Scan the listing below for the word "width", then copy each line that has it.

• • • • • • •

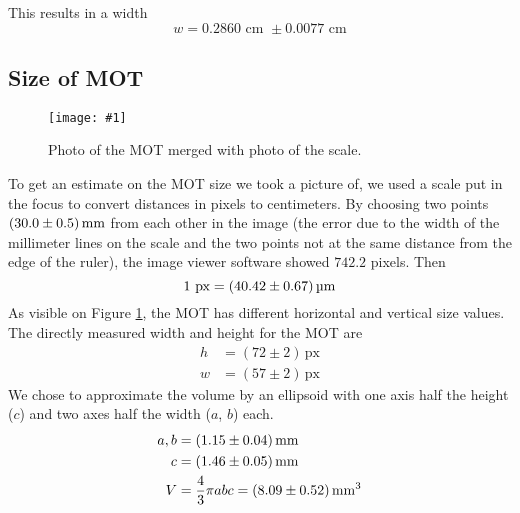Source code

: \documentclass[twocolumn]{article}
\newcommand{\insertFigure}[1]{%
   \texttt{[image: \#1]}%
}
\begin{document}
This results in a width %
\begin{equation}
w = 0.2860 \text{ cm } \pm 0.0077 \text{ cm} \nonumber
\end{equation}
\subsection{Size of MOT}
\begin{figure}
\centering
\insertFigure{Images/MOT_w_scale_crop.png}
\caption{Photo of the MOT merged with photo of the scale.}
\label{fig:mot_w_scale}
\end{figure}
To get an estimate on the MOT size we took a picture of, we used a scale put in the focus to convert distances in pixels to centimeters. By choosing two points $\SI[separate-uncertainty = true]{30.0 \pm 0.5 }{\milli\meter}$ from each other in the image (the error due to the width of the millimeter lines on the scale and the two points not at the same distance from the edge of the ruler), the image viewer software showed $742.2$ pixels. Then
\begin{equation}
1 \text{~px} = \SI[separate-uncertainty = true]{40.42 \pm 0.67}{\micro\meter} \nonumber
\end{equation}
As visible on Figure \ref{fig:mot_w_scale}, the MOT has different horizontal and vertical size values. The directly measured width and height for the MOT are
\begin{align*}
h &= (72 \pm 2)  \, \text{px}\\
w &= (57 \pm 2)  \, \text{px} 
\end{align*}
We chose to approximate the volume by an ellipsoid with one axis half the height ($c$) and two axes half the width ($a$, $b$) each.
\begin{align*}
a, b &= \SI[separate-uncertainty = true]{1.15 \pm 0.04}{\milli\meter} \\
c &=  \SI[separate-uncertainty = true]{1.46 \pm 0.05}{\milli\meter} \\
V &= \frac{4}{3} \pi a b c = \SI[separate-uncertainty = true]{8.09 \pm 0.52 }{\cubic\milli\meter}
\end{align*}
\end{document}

• • • • • • •

■ OUTPUT FOR THIS TASK
This results in a width %
To get an estimate on the MOT size we took a picture of, we used a scale put in the focus to convert distances in pixels to centimeters. By choosing two points $\SI[separate-uncertainty = true]{30.0 \pm 0.5 }{\milli\meter}$ from each other in the image (the error due to the width of the millimeter lines on the scale and the two points not at the same distance from the edge of the ruler), the image viewer software showed $742.2$ pixels. Then
As visible on Figure \ref{fig:mot_w_scale}, the MOT has different horizontal and vertical size values. The directly measured width and height for the MOT are
We chose to approximate the volume by an ellipsoid with one axis half the height ($c$) and two axes half the width ($a$, $b$) each.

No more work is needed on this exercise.